#### [PROBLEM TO WORK ON]
How do the lines below between the ones holding "problem under finite" and "of the smooth", inclusive, read? Give them again exactly, with no other lines.

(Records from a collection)
Segment Open

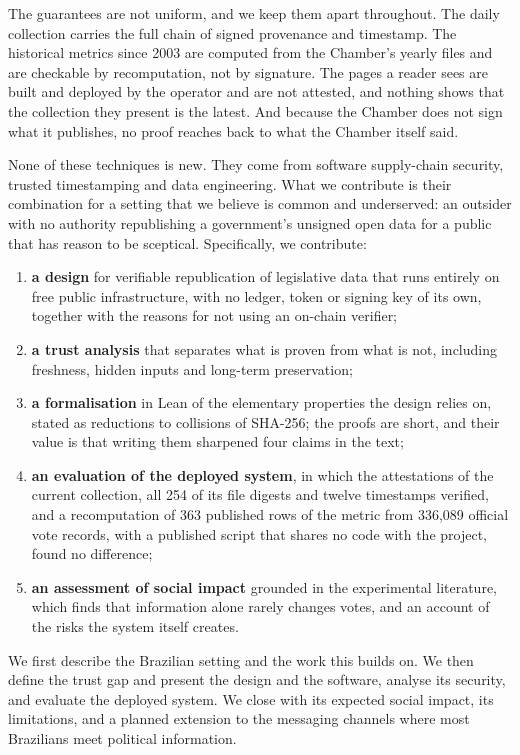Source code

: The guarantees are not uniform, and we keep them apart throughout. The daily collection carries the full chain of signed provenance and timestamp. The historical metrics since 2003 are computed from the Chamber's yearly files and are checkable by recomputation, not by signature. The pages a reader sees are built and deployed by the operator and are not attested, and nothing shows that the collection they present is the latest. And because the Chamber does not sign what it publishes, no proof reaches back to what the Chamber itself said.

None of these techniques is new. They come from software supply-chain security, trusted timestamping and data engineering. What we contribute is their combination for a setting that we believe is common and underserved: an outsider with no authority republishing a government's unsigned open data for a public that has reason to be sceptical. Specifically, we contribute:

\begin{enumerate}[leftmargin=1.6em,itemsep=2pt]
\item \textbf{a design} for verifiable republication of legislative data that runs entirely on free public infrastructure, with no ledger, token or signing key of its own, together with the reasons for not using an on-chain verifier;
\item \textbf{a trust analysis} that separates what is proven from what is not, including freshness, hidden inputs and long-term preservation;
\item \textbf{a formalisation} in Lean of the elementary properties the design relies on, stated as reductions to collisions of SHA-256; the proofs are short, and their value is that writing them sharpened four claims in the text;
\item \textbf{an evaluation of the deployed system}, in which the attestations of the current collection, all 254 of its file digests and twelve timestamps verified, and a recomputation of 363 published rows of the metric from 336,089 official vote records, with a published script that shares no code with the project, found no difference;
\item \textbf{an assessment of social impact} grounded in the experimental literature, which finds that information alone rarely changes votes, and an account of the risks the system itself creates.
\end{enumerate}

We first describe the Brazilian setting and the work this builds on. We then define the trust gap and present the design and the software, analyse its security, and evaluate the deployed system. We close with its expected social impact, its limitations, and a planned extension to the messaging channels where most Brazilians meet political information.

Segment Closed
Segment Open

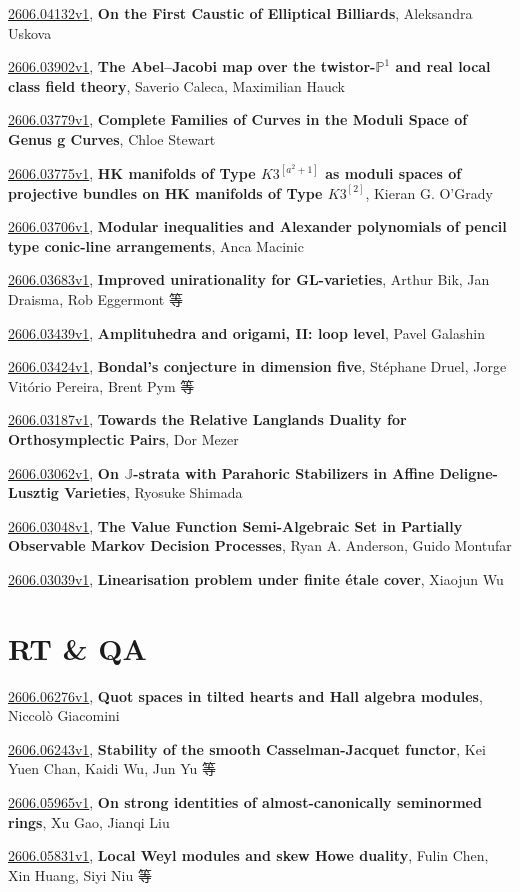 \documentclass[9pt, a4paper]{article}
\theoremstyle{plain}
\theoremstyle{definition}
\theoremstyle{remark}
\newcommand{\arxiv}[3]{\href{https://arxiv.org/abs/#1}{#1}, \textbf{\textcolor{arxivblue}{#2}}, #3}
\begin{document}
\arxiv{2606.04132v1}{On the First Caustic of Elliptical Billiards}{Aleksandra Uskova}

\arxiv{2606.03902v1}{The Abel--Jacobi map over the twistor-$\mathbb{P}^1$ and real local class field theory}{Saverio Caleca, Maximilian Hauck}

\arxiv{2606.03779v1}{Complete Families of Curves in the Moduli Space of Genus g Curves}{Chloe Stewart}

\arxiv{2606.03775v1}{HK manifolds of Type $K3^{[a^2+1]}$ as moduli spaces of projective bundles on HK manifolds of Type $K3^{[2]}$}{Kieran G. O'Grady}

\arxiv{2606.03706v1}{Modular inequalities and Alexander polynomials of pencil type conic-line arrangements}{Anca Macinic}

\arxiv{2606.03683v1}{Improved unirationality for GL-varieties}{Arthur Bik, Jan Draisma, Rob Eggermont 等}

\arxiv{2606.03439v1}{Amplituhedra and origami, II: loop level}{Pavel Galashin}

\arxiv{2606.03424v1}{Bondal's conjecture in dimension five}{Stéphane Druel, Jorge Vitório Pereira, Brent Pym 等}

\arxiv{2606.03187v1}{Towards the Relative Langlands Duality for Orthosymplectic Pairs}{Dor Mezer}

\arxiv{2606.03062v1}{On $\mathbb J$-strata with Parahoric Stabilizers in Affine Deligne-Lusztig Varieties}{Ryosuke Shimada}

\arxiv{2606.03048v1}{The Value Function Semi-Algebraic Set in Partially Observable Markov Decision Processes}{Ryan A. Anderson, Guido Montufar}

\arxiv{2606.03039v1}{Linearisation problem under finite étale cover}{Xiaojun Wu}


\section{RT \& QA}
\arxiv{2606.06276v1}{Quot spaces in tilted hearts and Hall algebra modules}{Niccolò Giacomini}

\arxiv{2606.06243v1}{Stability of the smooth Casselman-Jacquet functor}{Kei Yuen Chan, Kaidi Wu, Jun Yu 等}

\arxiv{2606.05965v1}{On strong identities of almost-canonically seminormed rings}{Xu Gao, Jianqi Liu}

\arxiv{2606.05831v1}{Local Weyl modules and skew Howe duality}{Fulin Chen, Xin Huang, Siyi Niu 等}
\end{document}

Segment Closed

#### [REPLY TO THE EXERCISE]
\arxiv{2606.03039v1}{Linearisation problem under finite étale cover}{Xiaojun Wu}


\section{RT \& QA}
\arxiv{2606.06276v1}{Quot spaces in tilted hearts and Hall algebra modules}{Niccolò Giacomini}

\arxiv{2606.06243v1}{Stability of the smooth Casselman-Jacquet functor}{Kei Yuen Chan, Kaidi Wu, Jun Yu 等}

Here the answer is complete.